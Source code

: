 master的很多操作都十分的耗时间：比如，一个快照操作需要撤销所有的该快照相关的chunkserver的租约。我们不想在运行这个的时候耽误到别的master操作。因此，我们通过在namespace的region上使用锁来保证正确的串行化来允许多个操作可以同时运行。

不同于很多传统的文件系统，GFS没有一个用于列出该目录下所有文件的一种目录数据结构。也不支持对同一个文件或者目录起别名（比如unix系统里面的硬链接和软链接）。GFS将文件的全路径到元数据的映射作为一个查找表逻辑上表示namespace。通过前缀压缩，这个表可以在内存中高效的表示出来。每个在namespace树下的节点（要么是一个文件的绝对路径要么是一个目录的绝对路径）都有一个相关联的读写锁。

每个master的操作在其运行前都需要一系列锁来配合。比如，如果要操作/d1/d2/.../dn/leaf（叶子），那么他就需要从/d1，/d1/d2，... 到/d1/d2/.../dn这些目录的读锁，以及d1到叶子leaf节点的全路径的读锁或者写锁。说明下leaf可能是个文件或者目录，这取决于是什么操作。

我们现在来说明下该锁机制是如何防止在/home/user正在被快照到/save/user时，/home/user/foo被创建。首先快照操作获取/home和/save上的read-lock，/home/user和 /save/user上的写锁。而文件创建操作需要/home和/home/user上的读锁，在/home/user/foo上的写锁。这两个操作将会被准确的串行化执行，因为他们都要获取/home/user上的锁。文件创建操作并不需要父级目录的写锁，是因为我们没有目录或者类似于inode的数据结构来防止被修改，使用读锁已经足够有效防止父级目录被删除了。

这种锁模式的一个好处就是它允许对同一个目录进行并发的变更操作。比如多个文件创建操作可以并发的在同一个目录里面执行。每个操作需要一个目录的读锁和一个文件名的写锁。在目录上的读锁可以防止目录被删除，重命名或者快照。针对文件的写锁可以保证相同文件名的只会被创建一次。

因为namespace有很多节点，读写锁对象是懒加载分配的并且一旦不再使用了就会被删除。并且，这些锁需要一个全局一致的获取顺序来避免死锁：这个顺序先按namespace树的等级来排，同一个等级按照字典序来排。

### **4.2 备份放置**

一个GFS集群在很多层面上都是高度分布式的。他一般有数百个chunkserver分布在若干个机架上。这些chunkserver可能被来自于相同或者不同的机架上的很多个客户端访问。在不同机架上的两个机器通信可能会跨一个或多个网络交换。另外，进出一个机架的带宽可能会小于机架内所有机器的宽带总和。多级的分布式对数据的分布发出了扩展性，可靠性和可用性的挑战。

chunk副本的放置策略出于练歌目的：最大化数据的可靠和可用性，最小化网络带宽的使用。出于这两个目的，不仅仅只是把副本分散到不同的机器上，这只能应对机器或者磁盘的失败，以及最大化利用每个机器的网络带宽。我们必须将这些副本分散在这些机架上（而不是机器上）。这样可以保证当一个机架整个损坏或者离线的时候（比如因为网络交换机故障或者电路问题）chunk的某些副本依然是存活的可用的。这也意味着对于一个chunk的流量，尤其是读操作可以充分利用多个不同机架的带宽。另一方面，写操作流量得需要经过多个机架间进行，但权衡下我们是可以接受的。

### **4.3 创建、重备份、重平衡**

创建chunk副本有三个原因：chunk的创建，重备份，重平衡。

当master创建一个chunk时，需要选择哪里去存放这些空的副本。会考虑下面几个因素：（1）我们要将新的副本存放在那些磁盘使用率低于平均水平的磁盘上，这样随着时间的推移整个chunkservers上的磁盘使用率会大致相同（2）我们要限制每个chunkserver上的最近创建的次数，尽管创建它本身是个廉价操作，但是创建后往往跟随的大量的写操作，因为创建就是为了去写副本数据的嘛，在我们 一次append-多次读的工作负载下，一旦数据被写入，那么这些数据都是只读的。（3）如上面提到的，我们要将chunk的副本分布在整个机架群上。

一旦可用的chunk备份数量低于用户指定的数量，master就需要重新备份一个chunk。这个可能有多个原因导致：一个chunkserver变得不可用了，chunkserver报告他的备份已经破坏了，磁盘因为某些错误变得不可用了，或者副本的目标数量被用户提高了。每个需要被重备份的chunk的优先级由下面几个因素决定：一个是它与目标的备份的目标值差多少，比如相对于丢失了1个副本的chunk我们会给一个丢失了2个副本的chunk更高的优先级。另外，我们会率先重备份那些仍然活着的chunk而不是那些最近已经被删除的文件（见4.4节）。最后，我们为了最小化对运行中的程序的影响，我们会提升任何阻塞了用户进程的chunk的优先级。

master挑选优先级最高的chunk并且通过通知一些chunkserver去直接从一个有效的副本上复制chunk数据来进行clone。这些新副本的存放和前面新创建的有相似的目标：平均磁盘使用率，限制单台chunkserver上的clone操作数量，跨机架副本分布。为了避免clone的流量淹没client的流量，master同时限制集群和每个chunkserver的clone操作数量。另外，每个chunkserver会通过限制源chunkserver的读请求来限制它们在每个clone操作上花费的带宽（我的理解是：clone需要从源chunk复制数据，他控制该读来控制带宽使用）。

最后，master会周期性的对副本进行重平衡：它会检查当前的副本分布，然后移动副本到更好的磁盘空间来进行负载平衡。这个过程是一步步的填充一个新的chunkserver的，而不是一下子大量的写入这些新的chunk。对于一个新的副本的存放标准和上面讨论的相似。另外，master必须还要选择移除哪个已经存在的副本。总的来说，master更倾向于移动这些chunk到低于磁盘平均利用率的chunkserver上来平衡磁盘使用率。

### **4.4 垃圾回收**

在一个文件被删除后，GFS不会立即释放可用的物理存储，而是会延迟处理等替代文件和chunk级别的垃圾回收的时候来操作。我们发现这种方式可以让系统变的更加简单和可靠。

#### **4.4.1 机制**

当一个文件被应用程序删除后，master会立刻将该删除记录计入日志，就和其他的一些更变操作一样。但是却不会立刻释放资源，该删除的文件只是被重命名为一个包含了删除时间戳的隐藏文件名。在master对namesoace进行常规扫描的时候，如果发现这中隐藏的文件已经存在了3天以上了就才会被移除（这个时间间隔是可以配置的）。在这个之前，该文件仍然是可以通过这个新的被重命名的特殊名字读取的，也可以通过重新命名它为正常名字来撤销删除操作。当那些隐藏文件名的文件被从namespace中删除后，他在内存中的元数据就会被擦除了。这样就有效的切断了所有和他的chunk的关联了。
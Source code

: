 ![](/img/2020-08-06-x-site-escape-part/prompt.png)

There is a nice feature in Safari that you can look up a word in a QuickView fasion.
++++++++++
# [Task statement]
Go back to the listing above. Copy word for word the lines from the one with "每个master的操作在其运" through the one with "master挑选优先级最高的", and nothing more.

# [Exercise output]
每个master的操作在其运行前都需要一系列锁来配合。比如，如果要操作/d1/d2/.../dn/leaf（叶子），那么他就需要从/d1，/d1/d2，... 到/d1/d2/.../dn这些目录的读锁，以及d1到叶子leaf节点的全路径的读锁或者写锁。说明下leaf可能是个文件或者目录，这取决于是什么操作。

我们现在来说明下该锁机制是如何防止在/home/user正在被快照到/save/user时，/home/user/foo被创建。首先快照操作获取/home和/save上的read-lock，/home/user和 /save/user上的写锁。而文件创建操作需要/home和/home/user上的读锁，在/home/user/foo上的写锁。这两个操作将会被准确的串行化执行，因为他们都要获取/home/user上的锁。文件创建操作并不需要父级目录的写锁，是因为我们没有目录或者类似于inode的数据结构来防止被修改，使用读锁已经足够有效防止父级目录被删除了。

这种锁模式的一个好处就是它允许对同一个目录进行并发的变更操作。比如多个文件创建操作可以并发的在同一个目录里面执行。每个操作需要一个目录的读锁和一个文件名的写锁。在目录上的读锁可以防止目录被删除，重命名或者快照。针对文件的写锁可以保证相同文件名的只会被创建一次。

因为namespace有很多节点，读写锁对象是懒加载分配的并且一旦不再使用了就会被删除。并且，这些锁需要一个全局一致的获取顺序来避免死锁：这个顺序先按namespace树的等级来排，同一个等级按照字典序来排。

### **4.2 备份放置**

一个GFS集群在很多层面上都是高度分布式的。他一般有数百个chunkserver分布在若干个机架上。这些chunkserver可能被来自于相同或者不同的机架上的很多个客户端访问。在不同机架上的两个机器通信可能会跨一个或多个网络交换。另外，进出一个机架的带宽可能会小于机架内所有机器的宽带总和。多级的分布式对数据的分布发出了扩展性，可靠性和可用性的挑战。

chunk副本的放置策略出于练歌目的：最大化数据的可靠和可用性，最小化网络带宽的使用。出于这两个目的，不仅仅只是把副本分散到不同的机器上，这只能应对机器或者磁盘的失败，以及最大化利用每个机器的网络带宽。我们必须将这些副本分散在这些机架上（而不是机器上）。这样可以保证当一个机架整个损坏或者离线的时候（比如因为网络交换机故障或者电路问题）chunk的某些副本依然是存活的可用的。这也意味着对于一个chunk的流量，尤其是读操作可以充分利用多个不同机架的带宽。另一方面，写操作流量得需要经过多个机架间进行，但权衡下我们是可以接受的。

### **4.3 创建、重备份、重平衡**

创建chunk副本有三个原因：chunk的创建，重备份，重平衡。

当master创建一个chunk时，需要选择哪里去存放这些空的副本。会考虑下面几个因素：（1）我们要将新的副本存放在那些磁盘使用率低于平均水平的磁盘上，这样随着时间的推移整个chunkservers上的磁盘使用率会大致相同（2）我们要限制每个chunkserver上的最近创建的次数，尽管创建它本身是个廉价操作，但是创建后往往跟随的大量的写操作，因为创建就是为了去写副本数据的嘛，在我们 一次append-多次读的工作负载下，一旦数据被写入，那么这些数据都是只读的。（3）如上面提到的，我们要将chunk的副本分布在整个机架群上。

一旦可用的chunk备份数量低于用户指定的数量，master就需要重新备份一个chunk。这个可能有多个原因导致：一个chunkserver变得不可用了，chunkserver报告他的备份已经破坏了，磁盘因为某些错误变得不可用了，或者副本的目标数量被用户提高了。每个需要被重备份的chunk的优先级由下面几个因素决定：一个是它与目标的备份的目标值差多少，比如相对于丢失了1个副本的chunk我们会给一个丢失了2个副本的chunk更高的优先级。另外，我们会率先重备份那些仍然活着的chunk而不是那些最近已经被删除的文件（见4.4节）。最后，我们为了最小化对运行中的程序的影响，我们会提升任何阻塞了用户进程的chunk的优先级。

master挑选优先级最高的chunk并且通过通知一些chunkserver去直接从一个有效的副本上复制chunk数据来进行clone。这些新副本的存放和前面新创建的有相似的目标：平均磁盘使用率，限制单台chunkserver上的clone操作数量，跨机架副本分布。为了避免clone的流量淹没client的流量，master同时限制集群和每个chunkserver的clone操作数量。另外，每个chunkserver会通过限制源chunkserver的读请求来限制它们在每个clone操作上花费的带宽（我的理解是：clone需要从源chunk复制数据，他控制该读来控制带宽使用）。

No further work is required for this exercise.